1. This breastfeeding policy is routinely communicated to all health care staff.
    1. All hospital staff will be informed of the breastfeeding policy in their orientation programs.
    2. A copy of the policy will be prominently displayed in all obstetric, neonatal and paediatric units.
    3. The information précis flyer in English and Chinese will be displayed in public areas of the Hospital.
    4. This policy will be reviewed every three years.
  2. All health care staff involved with implementing the policy will be trained with the requisite knowledge and skills.
    1. All health care providers responsible for pregnant women, mothers and babies will be trained on breastfeeding management skills at levels applicable to their professional roles.
    2. New staff will receive training within six months of work commencement.
    3. All training will be based on the Hospital’s documented and regularly updated curriculum that includes the "Ten Steps to Successful Breastfeeding" advocated by the WHO.
    4. All clerical and ancillary staff will be made cognizant of the hospital's breastfeeding policy and trained on appropriate referral of related queries to health care staff.
    5. Practices recommended by “The International Code of Marketing of Breastmilk Substitutes” and subsequent relevant WHA resolutions will be included in all orientation and training programs.
    6. All departments are to keep accurate and detail staff training record on breastfeeding.
  3. All pregnant women will be informed of the benefits and management of breastfeeding.
    1. Information will be provided by non-commercial educational material and in person at antenatal classes.
    2. All pregnant women attending antenatal clinic will have their breastfeeding knowledge, infant feeding choice and concerns, and previous feeding experience discussed with them. Information collected on each case will be documented on record.

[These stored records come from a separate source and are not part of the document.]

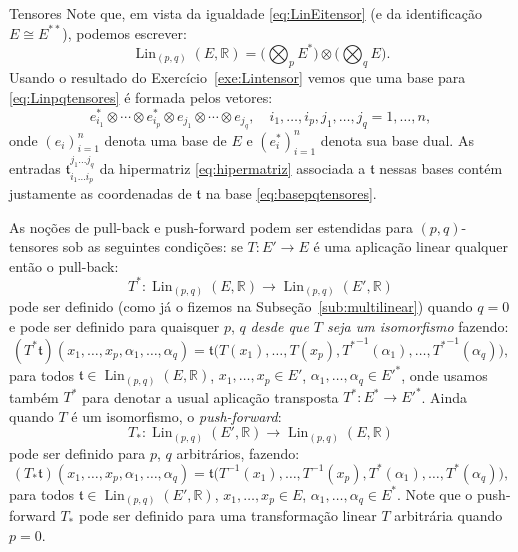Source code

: \documentclass[oneside,11pt]{amsart}
\newcommand{\R}{\mathds R}
\DeclareMathOperator{\Lin}{Lin}
\theoremstyle{remark}\newtheorem{exercise}{Exercício}[section]
\theoremstyle{plain}\newtheorem{teo}{Teorema}[section]
\theoremstyle{plain}\newtheorem{lem}[teo]{Lema}
\theoremstyle{plain}\newtheorem{prop}[teo]{Proposição}
\theoremstyle{definition}\newtheorem{defin}[teo]{Definição}
\theoremstyle{remark}\newtheorem{rem}[teo]{Observação}
\theoremstyle{definition}\newtheorem{example}[teo]{Exemplo}
\numberwithin{equation}{section}
\begin{document}
\begin{section}{Tensores}
Note que, em vista da igualdade \eqref{eq:LinEitensor} (e da identificação $E\cong E^{**}$), podemos escrever:
\begin{equation}\label{eq:Linpqtensores}
\Lin_{(p,q)}(E,\R)=\Big(\bigotimes_pE^*\Big)\otimes\Big(\bigotimes_qE\Big).
\end{equation}
Usando o resultado do Exercício~\ref{exe:Lintensor} vemos que uma base para \eqref{eq:Linpqtensores} é formada pelos vetores:
\begin{equation}\label{eq:basepqtensores}
e_{i_1}^*\otimes\cdots\otimes e_{i_p}^*\otimes e_{j_1}\otimes\cdots\otimes e_{j_q},\quad i_1,\ldots,i_p,j_1,\ldots,j_q=1,\ldots,n,
\end{equation}
onde $(e_i)_{i=1}^n$ denota uma base de $E$ e $(e_i^*)_{i=1}^n$ denota sua base dual. As entradas $\mathfrak t_{i_1\ldots i_p}^{j_1\ldots j_q}$ da hipermatriz
\eqref{eq:hipermatriz} associada a $\mathfrak t$ nessas bases contém justamente as coordenadas de $\mathfrak t$ na base \eqref{eq:basepqtensores}.

As noções de pull-back e push-forward podem ser estendidas para $(p,q)$-tensores sob as seguintes condições: se $T:E'\to E$ é uma aplicação linear qualquer
então o pull-back:
\[T^*:\Lin_{(p,q)}(E,\R)\longrightarrow\Lin_{(p,q)}(E',\R)\]
pode ser definido (como já o fizemos na Subseção~\ref{sub:multilinear})
quando $q=0$ e pode ser definido para quaisquer $p$, $q$ {\em desde que $T$ seja um isomorfismo\/} fazendo:
\[(T^*\mathfrak t)(x_1,\ldots,x_p,\alpha_1,\ldots,\alpha_q)=\mathfrak t\big(T(x_1),\ldots,T(x_p),{T^*}^{-1}(\alpha_1),\ldots,{T^*}^{-1}(\alpha_q)\big),\]
para todos $\mathfrak t\in\Lin_{(p,q)}(E,\R)$,
$x_1,\ldots,x_p\in E'$, $\alpha_1,\ldots,\alpha_q\in{E'}^*$, onde usamos também $T^*$ para denotar a usual aplicação transposta $T^*:E^*\to{E'}^*$.
Ainda quando $T$ é um isomorfismo, o {\em push-forward}:
\[T_*:\Lin_{(p,q)}(E',\R)\longrightarrow\Lin_{(p,q)}(E,\R)\]
pode ser definido para $p$, $q$ arbitrários, fazendo:
\[(T_*\mathfrak t)(x_1,\ldots,x_p,\alpha_1,\ldots,\alpha_q)=\mathfrak t\big(T^{-1}(x_1),\ldots,T^{-1}(x_p),T^*(\alpha_1),\ldots,T^*(\alpha_q)\big),\]
para todos $\mathfrak t\in\Lin_{(p,q)}(E',\R)$,
$x_1,\ldots,x_p\in E$, $\alpha_1,\ldots,\alpha_q\in E^*$. Note que o push-forward $T_*$ pode ser definido para uma transformação linear $T$ arbitrária
quando $p=0$.


\end{section}
\end{document}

    3. Information on infant feeding must include the benefits and superiority of breastfeeding, skin-to-skin contact, responsive feeding, positioning and effective sucking, rooming-in and exclusive breastfeeding for the first six months of life.
    4. Information about the risks of giving supplements to babies during the first six months will be discussed with pregnant women.
    5. Information provided to mothers should also include the value and methods of developing a positive and loving relationship with their babies.
    6. Women who have previous unsatisfactory breastfeeding experience or breast problems will be referred to a lactation consultant.
    7. Information on practices supporting mother-friendly childbirth will be included in antenatal talks.
  4. The Hospital will help mothers start skin-to-skin contact with their babies soon after delivery.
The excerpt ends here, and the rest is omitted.